**Task to carry out:** Scan the records for "zonder". Show the matching lines.

Saved data entries
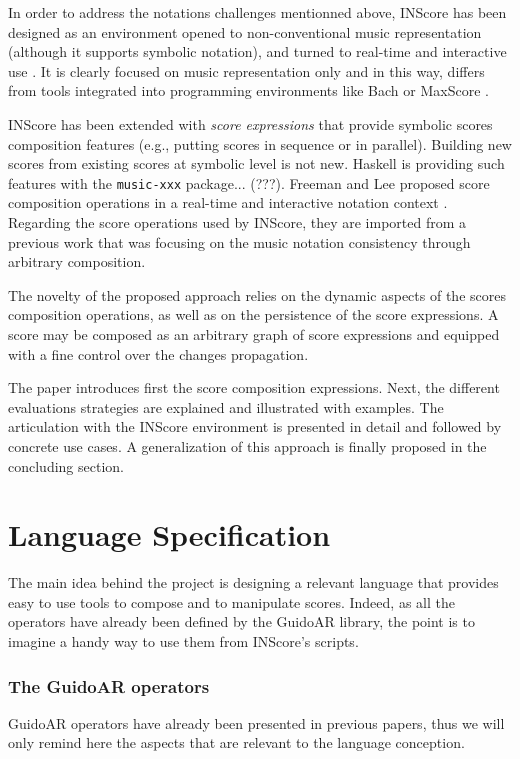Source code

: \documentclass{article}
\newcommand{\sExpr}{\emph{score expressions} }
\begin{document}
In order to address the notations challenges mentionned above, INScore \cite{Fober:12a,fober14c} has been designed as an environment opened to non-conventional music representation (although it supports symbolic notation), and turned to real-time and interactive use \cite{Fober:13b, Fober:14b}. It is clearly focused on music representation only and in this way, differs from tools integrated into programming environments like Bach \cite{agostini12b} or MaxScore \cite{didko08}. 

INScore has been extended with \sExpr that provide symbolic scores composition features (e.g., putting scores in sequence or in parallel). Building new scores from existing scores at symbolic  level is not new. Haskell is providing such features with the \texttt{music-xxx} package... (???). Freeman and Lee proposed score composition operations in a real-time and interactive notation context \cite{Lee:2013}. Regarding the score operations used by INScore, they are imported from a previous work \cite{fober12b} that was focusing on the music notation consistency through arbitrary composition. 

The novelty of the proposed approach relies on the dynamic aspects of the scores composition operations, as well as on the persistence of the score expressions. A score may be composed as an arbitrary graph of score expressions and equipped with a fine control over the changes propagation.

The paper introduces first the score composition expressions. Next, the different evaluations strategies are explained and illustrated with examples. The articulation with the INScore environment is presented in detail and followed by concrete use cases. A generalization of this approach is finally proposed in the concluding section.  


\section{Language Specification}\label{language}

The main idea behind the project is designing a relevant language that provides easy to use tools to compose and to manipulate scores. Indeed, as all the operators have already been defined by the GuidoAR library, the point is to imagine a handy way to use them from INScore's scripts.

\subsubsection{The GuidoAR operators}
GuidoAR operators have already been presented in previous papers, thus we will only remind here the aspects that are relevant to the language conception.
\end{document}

==

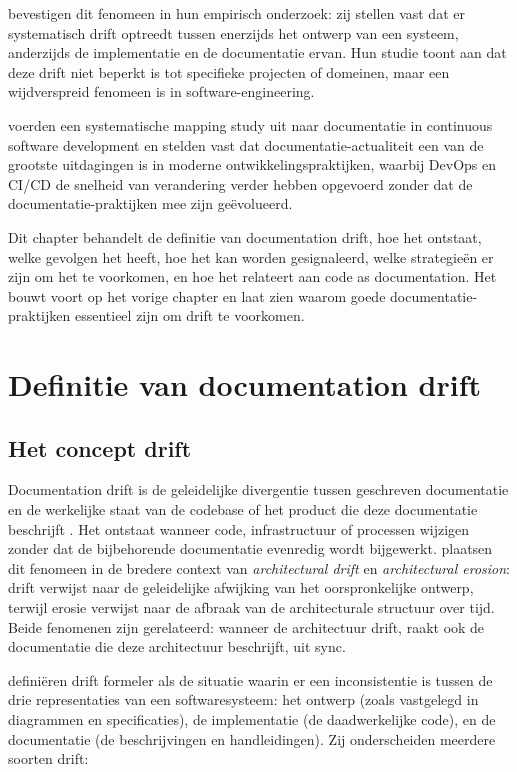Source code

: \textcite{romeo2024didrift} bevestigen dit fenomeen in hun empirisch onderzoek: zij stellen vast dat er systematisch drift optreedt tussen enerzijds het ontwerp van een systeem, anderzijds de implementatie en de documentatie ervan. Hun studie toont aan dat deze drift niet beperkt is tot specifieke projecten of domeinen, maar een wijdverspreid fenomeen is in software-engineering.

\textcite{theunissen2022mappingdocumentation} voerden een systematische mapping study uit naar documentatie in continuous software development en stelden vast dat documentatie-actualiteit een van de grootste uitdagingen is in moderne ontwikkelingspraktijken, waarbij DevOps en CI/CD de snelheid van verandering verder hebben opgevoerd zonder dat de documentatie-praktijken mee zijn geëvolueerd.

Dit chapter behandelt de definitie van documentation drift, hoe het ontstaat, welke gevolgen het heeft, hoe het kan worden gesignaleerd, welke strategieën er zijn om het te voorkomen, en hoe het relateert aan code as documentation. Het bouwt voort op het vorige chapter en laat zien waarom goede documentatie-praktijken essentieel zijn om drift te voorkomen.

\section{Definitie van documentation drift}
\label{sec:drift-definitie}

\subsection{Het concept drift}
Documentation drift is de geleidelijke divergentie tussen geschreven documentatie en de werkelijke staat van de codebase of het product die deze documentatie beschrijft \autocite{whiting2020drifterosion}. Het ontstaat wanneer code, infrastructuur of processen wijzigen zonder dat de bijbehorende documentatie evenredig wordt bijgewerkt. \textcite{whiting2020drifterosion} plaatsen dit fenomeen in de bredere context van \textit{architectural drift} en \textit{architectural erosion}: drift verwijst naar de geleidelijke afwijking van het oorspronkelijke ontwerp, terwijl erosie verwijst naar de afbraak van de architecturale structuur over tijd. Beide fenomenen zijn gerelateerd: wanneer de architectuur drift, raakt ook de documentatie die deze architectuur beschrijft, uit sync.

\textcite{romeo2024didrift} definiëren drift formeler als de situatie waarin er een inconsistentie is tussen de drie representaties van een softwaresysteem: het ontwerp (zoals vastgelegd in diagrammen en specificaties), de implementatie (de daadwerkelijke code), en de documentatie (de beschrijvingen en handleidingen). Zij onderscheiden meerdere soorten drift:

...

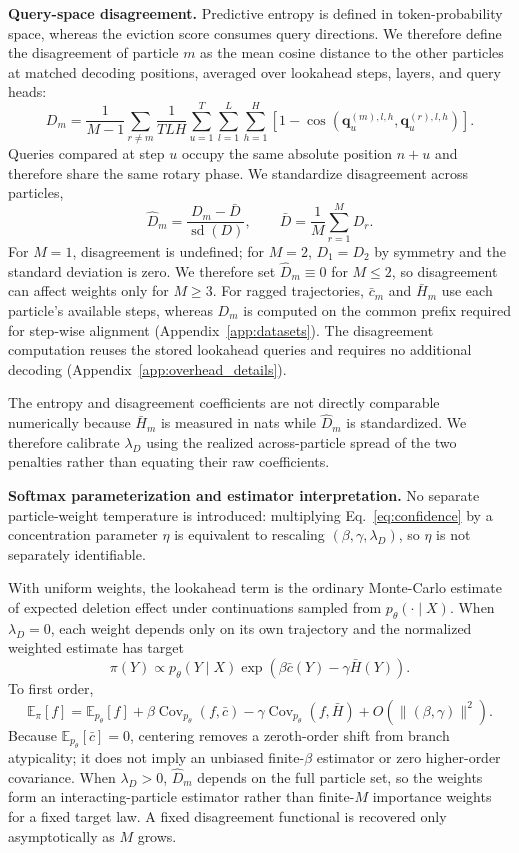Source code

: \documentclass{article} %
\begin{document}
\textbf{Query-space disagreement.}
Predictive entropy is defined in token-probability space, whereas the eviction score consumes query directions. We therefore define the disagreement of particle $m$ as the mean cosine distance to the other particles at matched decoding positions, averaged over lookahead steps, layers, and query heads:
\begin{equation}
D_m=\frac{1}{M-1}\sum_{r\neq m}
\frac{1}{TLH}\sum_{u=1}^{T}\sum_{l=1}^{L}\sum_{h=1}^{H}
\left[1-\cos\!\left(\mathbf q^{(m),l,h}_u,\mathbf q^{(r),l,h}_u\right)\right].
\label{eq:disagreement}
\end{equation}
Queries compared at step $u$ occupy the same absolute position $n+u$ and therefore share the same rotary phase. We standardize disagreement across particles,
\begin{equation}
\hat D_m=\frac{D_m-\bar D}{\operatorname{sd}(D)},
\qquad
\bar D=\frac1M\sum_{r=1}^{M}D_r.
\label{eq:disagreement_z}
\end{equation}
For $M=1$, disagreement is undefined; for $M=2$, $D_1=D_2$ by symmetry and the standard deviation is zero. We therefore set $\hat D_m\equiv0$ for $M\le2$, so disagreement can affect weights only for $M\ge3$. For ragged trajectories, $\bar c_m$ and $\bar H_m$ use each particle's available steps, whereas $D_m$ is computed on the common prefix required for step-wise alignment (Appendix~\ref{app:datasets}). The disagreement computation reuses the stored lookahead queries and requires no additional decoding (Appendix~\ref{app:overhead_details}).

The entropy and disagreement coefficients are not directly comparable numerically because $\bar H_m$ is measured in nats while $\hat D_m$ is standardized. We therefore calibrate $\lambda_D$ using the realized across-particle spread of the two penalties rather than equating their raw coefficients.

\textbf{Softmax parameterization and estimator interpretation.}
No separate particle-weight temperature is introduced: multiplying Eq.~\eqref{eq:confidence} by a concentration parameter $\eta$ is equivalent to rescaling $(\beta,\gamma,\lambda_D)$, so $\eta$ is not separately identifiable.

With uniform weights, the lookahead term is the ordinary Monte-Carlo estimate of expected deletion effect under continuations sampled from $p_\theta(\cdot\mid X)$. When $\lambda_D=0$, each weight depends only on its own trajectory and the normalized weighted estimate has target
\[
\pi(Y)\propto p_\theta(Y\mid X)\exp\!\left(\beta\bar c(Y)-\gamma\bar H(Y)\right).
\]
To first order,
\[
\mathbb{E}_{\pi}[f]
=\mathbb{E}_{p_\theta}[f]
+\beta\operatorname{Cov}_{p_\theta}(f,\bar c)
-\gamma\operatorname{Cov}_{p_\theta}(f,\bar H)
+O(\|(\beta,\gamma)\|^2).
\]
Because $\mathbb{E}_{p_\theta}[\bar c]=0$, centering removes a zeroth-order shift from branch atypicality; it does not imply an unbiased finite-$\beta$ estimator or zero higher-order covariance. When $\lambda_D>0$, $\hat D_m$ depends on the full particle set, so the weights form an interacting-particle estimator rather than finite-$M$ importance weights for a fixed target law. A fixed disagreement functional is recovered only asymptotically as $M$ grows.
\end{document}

**Task result:**
\textcite{theunissen2022mappingdocumentation} voerden een systematische mapping study uit naar documentatie in continuous software development en stelden vast dat documentatie-actualiteit een van de grootste uitdagingen is in moderne ontwikkelingspraktijken, waarbij DevOps en CI/CD de snelheid van verandering verder hebben opgevoerd zonder dat de documentatie-praktijken mee zijn geëvolueerd.
Documentation drift is de geleidelijke divergentie tussen geschreven documentatie en de werkelijke staat van de codebase of het product die deze documentatie beschrijft \autocite{whiting2020drifterosion}. Het ontstaat wanneer code, infrastructuur of processen wijzigen zonder dat de bijbehorende documentatie evenredig wordt bijgewerkt. \textcite{whiting2020drifterosion} plaatsen dit fenomeen in de bredere context van \textit{architectural drift} en \textit{architectural erosion}: drift verwijst naar de geleidelijke afwijking van het oorspronkelijke ontwerp, terwijl erosie verwijst naar de afbraak van de architecturale structuur over tijd. Beide fenomenen zijn gerelateerd: wanneer de architectuur drift, raakt ook de documentatie die deze architectuur beschrijft, uit sync.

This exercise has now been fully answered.